• Aim of the task
In the records that follow, count the lines where the string "webpack" appears, and give the count with nothing added.

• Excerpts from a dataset
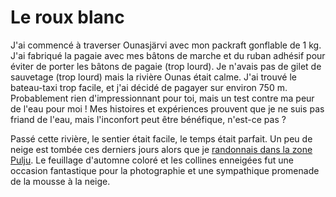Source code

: # Le roux blanc

J'ai commencé à traverser Ounasjärvi avec mon packraft gonflable de 1 kg. J'ai fabriqué la pagaie avec mes bâtons de marche et du ruban adhésif pour éviter de porter les bâtons de pagaie (trop lourd). Je n'avais pas de gilet de sauvetage (trop lourd) mais la rivière Ounas était calme. J'ai trouvé le bateau-taxi trop facile, et j'ai décidé de pagayer sur environ 750 m. Probablement rien d'impressionnant pour toi, mais un test contre ma peur de l'eau pour moi ! Mes histoires et expériences prouvent que je ne suis pas friand de l'eau, mais l'inconfort peut être bénéfique, n'est-ce pas ?

Passé cette rivière, le sentier était facile, le temps était parfait. Un peu de neige est tombée ces derniers jours alors que je [randonnais dans la zone Pulju](story:Ruskadventure). Le feuillage d'automne coloré et les collines enneigées fut une occasion fantastique pour la photographie et une sympathique promenade de la mousse à la neige.
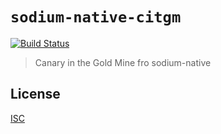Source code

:# `sodium-native-citgm`

[![Build Status](https://travis-ci.org/sodium-friends/sodium-native-citgm.svg?branch=master)](https://travis-ci.org/sodium-friends/sodium-native-citgm)

> Canary in the Gold Mine fro sodium-native

## License

[ISC](LICENSE)
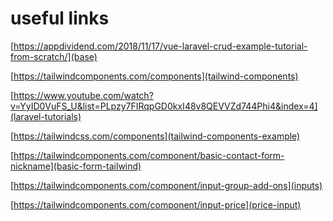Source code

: <!-- @format -->

# useful links

[https://appdividend.com/2018/11/17/vue-laravel-crud-example-tutorial-from-scratch/](base)

[https://tailwindcomponents.com/components](tailwind-components)

[https://www.youtube.com/watch?v=YyID0VuFS_U&list=PLpzy7FIRqpGD0kxI48v8QEVVZd744Phi4&index=4](laravel-tutorials)

[https://tailwindcss.com/components](tailwind-components-example)

[https://tailwindcomponents.com/component/basic-contact-form-nickname](basic-form-tailwind)

[https://tailwindcomponents.com/component/input-group-add-ons](inputs)

[https://tailwindcomponents.com/component/input-price](price-input)

[]()
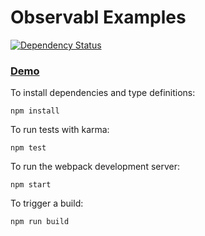 # Observabl Examples

[![Dependency Status](https://gemnasium.com/drewwyatt/ng2-webpack-starter.svg)](https://gemnasium.com/drewwyatt/ng2-webpack-starter)

### [Demo](http://ng2-webpack-starter.s3-website-us-east-1.amazonaws.com/)

To install dependencies and type definitions:

    npm install
    
To run tests with karma:

    npm test
    
To run the webpack development server:

    npm start
    
To trigger a build:

    npm run build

• Written response
3